Outline of Key Steps
- Gather documents – Company/partnership agreement, bylaws, buy-sell agreements, key contracts, loan documents.
- Identify the legal framework – LLC, limited partnership, general partnership, or corporation; Texas Business Organizations Code (TBOC) provisions that apply.
- Check exit and buyout terms – Look for provisions on withdrawal, transfer of interests, redemption, valuation, and restrictions on competition.
- Clarify goals – Is the departing owner cashing out, phasing out, or simply stepping back from management?
- Negotiate structure and price – Buyout, installment payments, security, earnouts, or company redemption.
- Address control and operations – Update management roles, banking authority, contracts, and customer communications.
- Paper the deal – Sign amendments, purchase agreements, releases, non-competes or non-solicits (if appropriate), and filings with the Texas Secretary of State if needed.
- Plan for the future – Update or create a robust buy-sell/owners’ agreement to avoid future chaos.
Working with experienced counsel for business law services and contract drafting & review helps minimize risk and protect the value you have built.
Step 1: Understand Your Business Structure and Governing Law
How you can separate from a co-owner in Texas depends heavily on the type of entity and your governing documents.
Common Texas Business Forms
- Limited Liability Company (LLC) – Governed primarily by the Texas Business Organizations Code (TBOC), especially provisions on LLCs in Title 3 (e.g., Tex. Bus. Orgs. Code ch. 101). The company agreement (also called an operating agreement) usually controls owner exits.

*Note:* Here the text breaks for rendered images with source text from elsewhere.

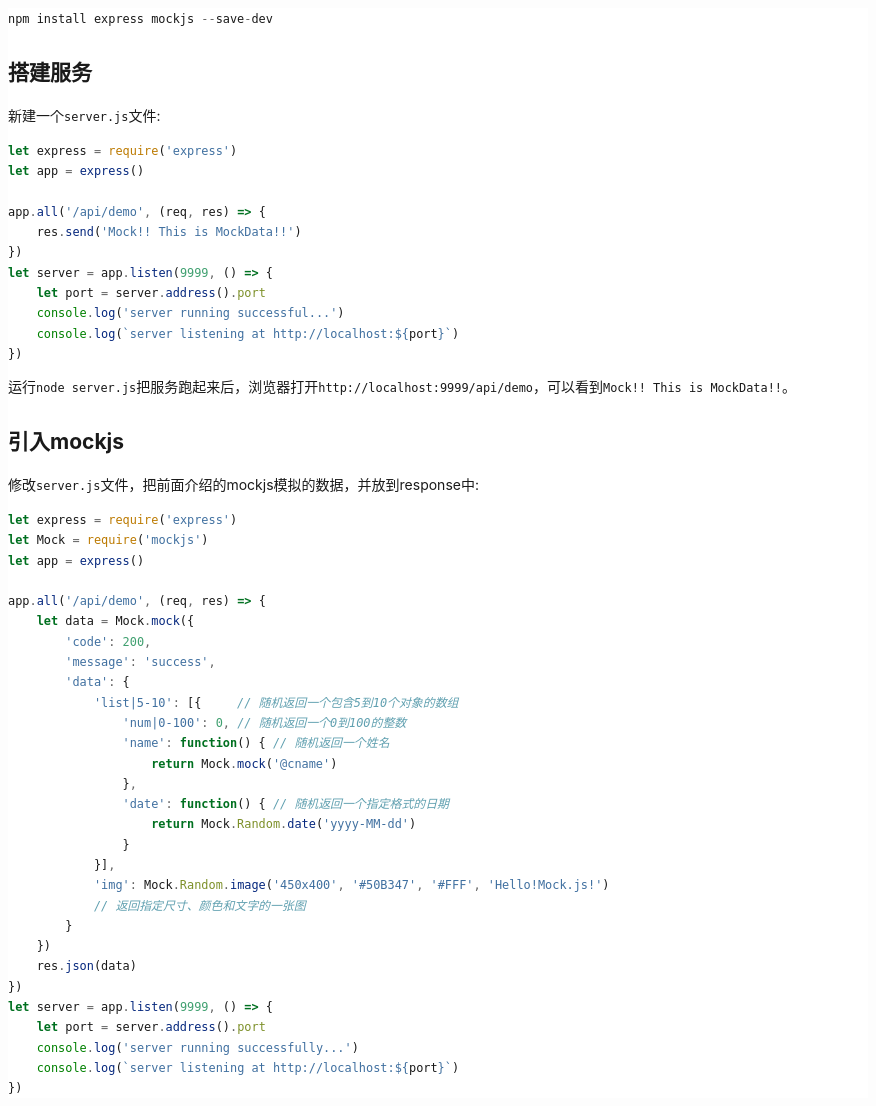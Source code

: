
 ```javascript
npm install express mockjs --save-dev
```

## 搭建服务
新建一个`server.js`文件:

```javascript
let express = require('express')
let app = express()

app.all('/api/demo', (req, res) => {
    res.send('Mock!! This is MockData!!')
})
let server = app.listen(9999, () => {
    let port = server.address().port
    console.log('server running successful...')
    console.log(`server listening at http://localhost:${port}`)
})
```

运行`node server.js`把服务跑起来后，浏览器打开`http://localhost:9999/api/demo`，可以看到`Mock!! This is MockData!!`。

## 引入mockjs
修改`server.js`文件，把前面介绍的mockjs模拟的数据，并放到response中:

```javascript
let express = require('express')
let Mock = require('mockjs')
let app = express()

app.all('/api/demo', (req, res) => {
    let data = Mock.mock({
        'code': 200,
        'message': 'success',
        'data': {
            'list|5-10': [{     // 随机返回一个包含5到10个对象的数组
                'num|0-100': 0, // 随机返回一个0到100的整数
                'name': function() { // 随机返回一个姓名
                    return Mock.mock('@cname')
                },
                'date': function() { // 随机返回一个指定格式的日期
                    return Mock.Random.date('yyyy-MM-dd')
                }
            }],
            'img': Mock.Random.image('450x400', '#50B347', '#FFF', 'Hello!Mock.js!')
            // 返回指定尺寸、颜色和文字的一张图
        }
    })
    res.json(data)
})
let server = app.listen(9999, () => {
    let port = server.address().port
    console.log('server running successfully...')
    console.log(`server listening at http://localhost:${port}`)
})
```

- Limited Partnership (LP) or Limited Liability Partnership (LLP) – Often used for professional practices and real estate investments. Controlled by partnership agreements and TBOC partnership chapters.

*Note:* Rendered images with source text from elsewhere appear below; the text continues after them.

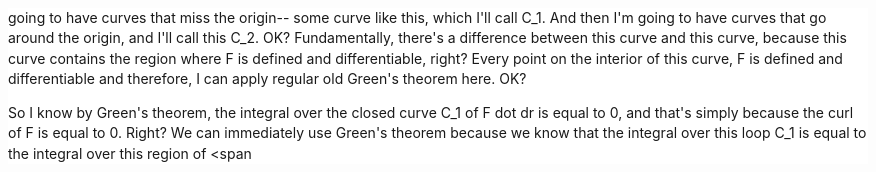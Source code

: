   <span m='193450'>going</span> <span m='193630'>to</span> <span
  m='193690'>have</span> <span m='194350'>curves</span> <span
  m='194860'>that</span> <span m='195150'>miss</span> <span
  m='195425'>the</span> <span m='195700'>origin--</span> <span
  m='197110'>some</span> <span m='197320'>curve</span> <span
  m='197610'>like</span> <span m='197790'>this,</span> <span
  m='198650'>which</span> <span m='198870'>I'll</span> <span
  m='199020'>call</span> <span m='199290'>C_1.</span> <span
  m='201110'>And</span> <span m='201290'>then</span> <span m='201390'>I'm</span>
  <span m='201480'>going</span> <span m='201650'>to</span> <span
  m='201710'>have</span> <span m='201880'>curves</span> <span
  m='204070'>that</span> <span m='204220'>go</span> <span
  m='204370'>around</span> <span m='204810'>the</span> <span
  m='204880'>origin,</span> <span m='206840'>and</span> <span
  m='206990'>I'll</span> <span m='207070'>call</span> <span
  m='207260'>this</span> <span m='207520'>C_2.</span> <span
  m='210020'>OK?</span> <span m='211020'>Fundamentally,</span> <span
  m='212200'>there's</span> <span m='212390'>a</span> <span
  m='212460'>difference</span> <span m='212880'>between</span> <span
  m='213180'>this</span> <span m='213330'>curve</span> <span
  m='213490'>and</span> <span m='213650'>this</span> <span
  m='213830'>curve,</span> <span m='214410'>because</span> <span
  m='214700'>this</span> <span m='214990'>curve</span> <span
  m='215740'>contains</span> <span m='216540'>the</span> <span
  m='216620'>region</span> <span m='217210'>where</span> <span
  m='217440'>F</span> <span m='217690'>is</span> <span m='217830'>defined</span>
  <span m='218210'>and</span> <span m='218280'>differentiable,</span> <span
  m='219010'>right?</span> <span m='220940'>Every</span> <span
  m='221330'>point</span> <span m='221710'>on</span> <span m='221790'>the</span>
  <span m='221870'>interior</span> <span m='222380'>of</span> <span
  m='222480'>this</span> <span m='222690'>curve,</span> <span
  m='224000'>F</span> <span m='224440'>is</span> <span m='225730'>defined</span>
  <span m='226220'>and</span> <span m='226310'>differentiable</span> <span
  m='226910'>and</span> <span m='227070'>therefore,</span> <span
  m='227450'>I</span> <span m='227510'>can</span> <span m='227660'>apply</span>
  <span m='228270'>regular</span> <span m='228760'>old</span> <span
  m='228940'>Green's</span> <span m='229310'>theorem</span> <span
  m='229660'>here.</span> <span m='230610'>OK?</span> </p><p><span
  m='231300'>So</span> <span m='231580'>I</span> <span m='231770'>know</span>
  <span m='232330'>by</span> <span m='232460'>Green's</span> <span
  m='232830'>theorem,</span> <span m='233720'>the</span> <span
  m='234120'>integral</span> <span m='234310'>over</span> <span
  m='234490'>the</span> <span m='234670'>closed</span> <span
  m='235000'>curve</span> <span m='235290'>C_1</span> <span m='235860'>of</span>
  <span m='236100'>F</span> <span m='236270'>dot</span> <span
  m='236390'>dr</span> <span m='238360'>is</span> <span m='238480'>equal</span>
  <span m='238740'>to</span> <span m='238830'>0,</span> <span
  m='239570'>and</span> <span m='239720'>that's</span> <span
  m='239880'>simply</span> <span m='240180'>because</span> <span
  m='240470'>the</span> <span m='240540'>curl</span> <span m='240960'>of</span>
  <span m='241060'>F</span> <span m='241255'>is</span> <span
  m='241450'>equal</span> <span m='241570'>to</span> <span m='241690'>0.</span>
  <span m='243270'>Right?</span> <span m='243470'>We</span> <span
  m='243560'>can</span> <span m='243680'>immediately</span> <span
  m='244140'>use</span> <span m='244340'>Green's</span> <span
  m='244670'>theorem</span> <span m='245500'>because</span> <span
  m='245820'>we</span> <span m='245950'>know</span> <span m='246680'>that</span>
  <span m='247050'>the</span> <span m='247360'>integral</span> <span
  m='247750'>over</span> <span m='247920'>this</span> <span
  m='248140'>loop</span> <span m='248470'>C_1</span> <span m='249260'>is</span>
  <span m='249510'>equal</span> <span m='249780'>to</span> <span
  m='249920'>the</span> <span m='250120'>integral</span> <span
  m='250560'>over</span> <span m='250800'>this</span> <span
  m='251000'>region</span> <span m='251940'>of</span> <span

- General Partnership – May arise even without written documents if two or more people carry on a business for profit as co-owners. Rights and duties arise under TBOC partnership provisions and any written partnership agreement.

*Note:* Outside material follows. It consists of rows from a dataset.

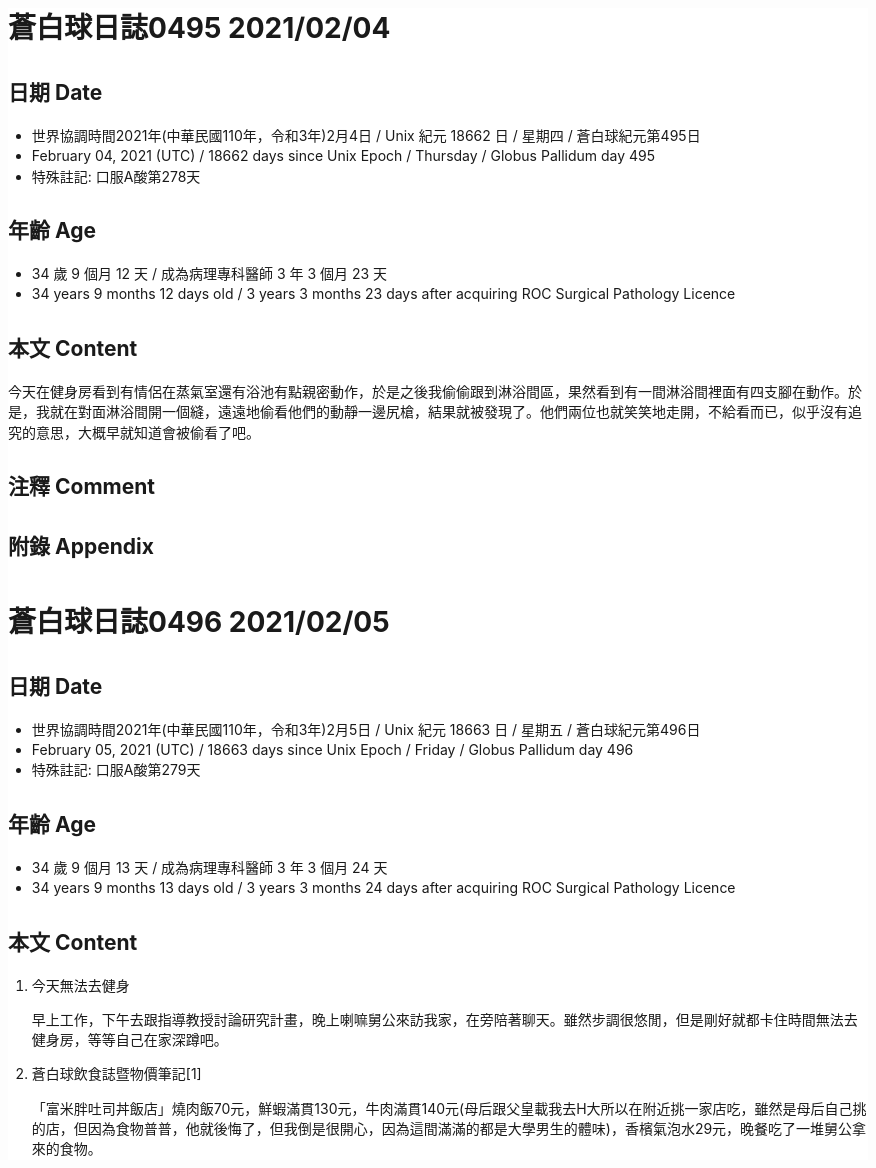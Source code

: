 
# 蒼白球日誌0495 2021/02/04 #

## 日期 Date ##

* 世界協調時間2021年(中華民國110年，令和3年)2月4日 / Unix 紀元 18662 日 / 星期四 / 蒼白球紀元第495日
* February 04, 2021 (UTC) / 18662 days since Unix Epoch / Thursday / Globus Pallidum day 495
* 特殊註記: 口服A酸第278天

## 年齡 Age ##

* 34 歲 9 個月 12 天 / 成為病理專科醫師 3 年 3 個月 23 天
* 34 years 9 months 12 days old / 3 years 3 months 23 days after acquiring ROC Surgical Pathology Licence

## 本文 Content ##

今天在健身房看到有情侶在蒸氣室還有浴池有點親密動作，於是之後我偷偷跟到淋浴間區，果然看到有一間淋浴間裡面有四支腳在動作。於是，我就在對面淋浴間開一個縫，遠遠地偷看他們的動靜一邊尻槍，結果就被發現了。他們兩位也就笑笑地走開，不給看而已，似乎沒有追究的意思，大概早就知道會被偷看了吧。

## 注釋 Comment ##

## 附錄 Appendix ##



# 蒼白球日誌0496 2021/02/05 #

## 日期 Date ##

* 世界協調時間2021年(中華民國110年，令和3年)2月5日 / Unix 紀元 18663 日 / 星期五 / 蒼白球紀元第496日
* February 05, 2021 (UTC) / 18663 days since Unix Epoch / Friday / Globus Pallidum day 496
* 特殊註記: 口服A酸第279天

## 年齡 Age ##

* 34 歲 9 個月 13 天 / 成為病理專科醫師 3 年 3 個月 24 天
* 34 years 9 months 13 days old / 3 years 3 months 24 days after acquiring ROC Surgical Pathology Licence

## 本文 Content ##

1. 今天無法去健身

    早上工作，下午去跟指導教授討論研究計畫，晚上喇嘛舅公來訪我家，在旁陪著聊天。雖然步調很悠閒，但是剛好就都卡住時間無法去健身房，等等自己在家深蹲吧。
    
2. 蒼白球飲食誌暨物價筆記[1]

    「富米胖吐司丼飯店」燒肉飯70元，鮮蝦滿貫130元，牛肉滿貫140元(母后跟父皇載我去H大所以在附近挑一家店吃，雖然是母后自己挑的店，但因為食物普普，他就後悔了，但我倒是很開心，因為這間滿滿的都是大學男生的體味)，香檳氣泡水29元，晚餐吃了一堆舅公拿來的食物。
    

[_metadata_:encoding]: - "utf-8"
[_metadata_:fileformat]: - "markdown"
[_metadata_:MIME_type]: - "text/plain"
[_metadata_:markdown_version]: - "commonmark version 0.29"
[_metadata_:markdown_spec]: - "https://spec.commonmark.org/0.29/"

- Corporation (Inc.) – Governed by the TBOC corporate chapters and corporate documents such as bylaws and shareholder agreements.
Under the TBOC, many default rules apply only if your company documents are silent. Well-drafted operating agreements or partnership agreements often override default rules about withdrawal, transfers, voting, and dissolution.
First question: What does your signed agreement say about a partner wanting out?
Step 2: Collect and Review Your Key Documents
Before discussing numbers or emotions, gather your paperwork:
- Company agreement / operating agreement (for LLCs)
- Partnership agreement (for partnerships)
- Bylaws and any shareholder agreements (for corporations)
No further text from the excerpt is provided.